══ SUPPLIED DATA ══
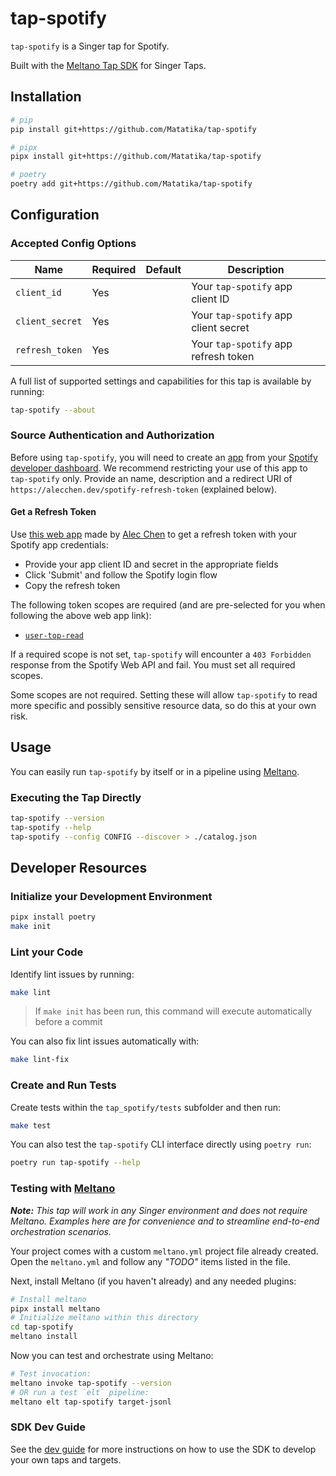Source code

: # tap-spotify

`tap-spotify` is a Singer tap for Spotify.

Built with the [Meltano Tap SDK](https://sdk.meltano.com) for Singer Taps.

## Installation

```bash
# pip
pip install git+https://github.com/Matatika/tap-spotify

# pipx
pipx install git+https://github.com/Matatika/tap-spotify

# poetry
poetry add git+https://github.com/Matatika/tap-spotify
```

## Configuration

### Accepted Config Options

Name | Required | Default | Description
--- | --- | --- | ---
`client_id` | Yes |  | Your `tap-spotify` app client ID
`client_secret` | Yes | | Your `tap-spotify` app client secret
`refresh_token` | Yes | | Your `tap-spotify` app refresh token

A full list of supported settings and capabilities for this
tap is available by running:

```bash
tap-spotify --about
```

### Source Authentication and Authorization

Before using `tap-spotify`, you will need to create an [app](https://developer.spotify.com/documentation/web-api/concepts/apps) from your [Spotify developer dashboard](https://developer.spotify.com/dashboard). We recommend restricting your use of this app to `tap-spotify` only. Provide an name, description and a redirect URI of `https://alecchen.dev/spotify-refresh-token` (explained below).

#### Get a Refresh Token
Use [this web app](https://alecchen.dev/spotify-refresh-token?scope=user-top-read) made by [Alec Chen](https://alecchen.dev/) to get a refresh token with your Spotify app credentials:
- Provide your app client ID and secret in the appropriate fields
- Click 'Submit' and follow the Spotify login flow
- Copy the refresh token

The following token scopes are required (and are pre-selected for you when following the above web app link):
- [`user-top-read`](https://developer.spotify.com/documentation/web-api/concepts/scopes#user-top-read)

If a required scope is not set, `tap-spotify` will encounter a `403 Forbidden` response from the Spotify Web API and fail. You must set all required scopes.

Some scopes are not required. Setting these will allow `tap-spotify` to read more specific and possibly sensitive resource data, so do this at your own risk.

## Usage

You can easily run `tap-spotify` by itself or in a pipeline using [Meltano](https://meltano.com/).

### Executing the Tap Directly

```bash
tap-spotify --version
tap-spotify --help
tap-spotify --config CONFIG --discover > ./catalog.json
```

## Developer Resources

### Initialize your Development Environment

```bash
pipx install poetry
make init
```

### Lint your Code

Identify lint issues by running:

```bash
make lint
```

> If `make init` has been run, this command will execute automatically before a commit

You can also fix lint issues automatically with:

```bash
make lint-fix
```

### Create and Run Tests

Create tests within the `tap_spotify/tests` subfolder and
  then run:

```bash
make test
```

You can also test the `tap-spotify` CLI interface directly using `poetry run`:

```bash
poetry run tap-spotify --help
```

### Testing with [Meltano](https://www.meltano.com)

_**Note:** This tap will work in any Singer environment and does not require Meltano.
Examples here are for convenience and to streamline end-to-end orchestration scenarios._

Your project comes with a custom `meltano.yml` project file already created. Open the `meltano.yml` and follow any _"TODO"_ items listed in
the file.

Next, install Meltano (if you haven't already) and any needed plugins:

```bash
# Install meltano
pipx install meltano
# Initialize meltano within this directory
cd tap-spotify
meltano install
```

Now you can test and orchestrate using Meltano:

```bash
# Test invocation:
meltano invoke tap-spotify --version
# OR run a test `elt` pipeline:
meltano elt tap-spotify target-jsonl
```

### SDK Dev Guide

See the [dev guide](https://sdk.meltano.com/en/latest/dev_guide.html) for more instructions on how to use the SDK to
develop your own taps and targets.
═══
HOW TO COMPLETE THIS TASK:
Give again, exactly, the lines starting at the first entry above and ending at the line with "#### Get a Refresh Token"; please leave pictures out.

ANSWER AREA:
Source code

: # tap-spotify

`tap-spotify` is a Singer tap for Spotify.

Built with the [Meltano Tap SDK](https://sdk.meltano.com) for Singer Taps.

## Installation

```bash
# pip
pip install git+https://github.com/Matatika/tap-spotify

# pipx
pipx install git+https://github.com/Matatika/tap-spotify

# poetry
poetry add git+https://github.com/Matatika/tap-spotify
```

## Configuration

### Accepted Config Options

Name | Required | Default | Description
--- | --- | --- | ---
`client_id` | Yes |  | Your `tap-spotify` app client ID
`client_secret` | Yes | | Your `tap-spotify` app client secret
`refresh_token` | Yes | | Your `tap-spotify` app refresh token

A full list of supported settings and capabilities for this
tap is available by running:

```bash
tap-spotify --about
```

### Source Authentication and Authorization

Before using `tap-spotify`, you will need to create an [app](https://developer.spotify.com/documentation/web-api/concepts/apps) from your [Spotify developer dashboard](https://developer.spotify.com/dashboard). We recommend restricting your use of this app to `tap-spotify` only. Provide an name, description and a redirect URI of `https://alecchen.dev/spotify-refresh-token` (explained below).

#### Get a Refresh Token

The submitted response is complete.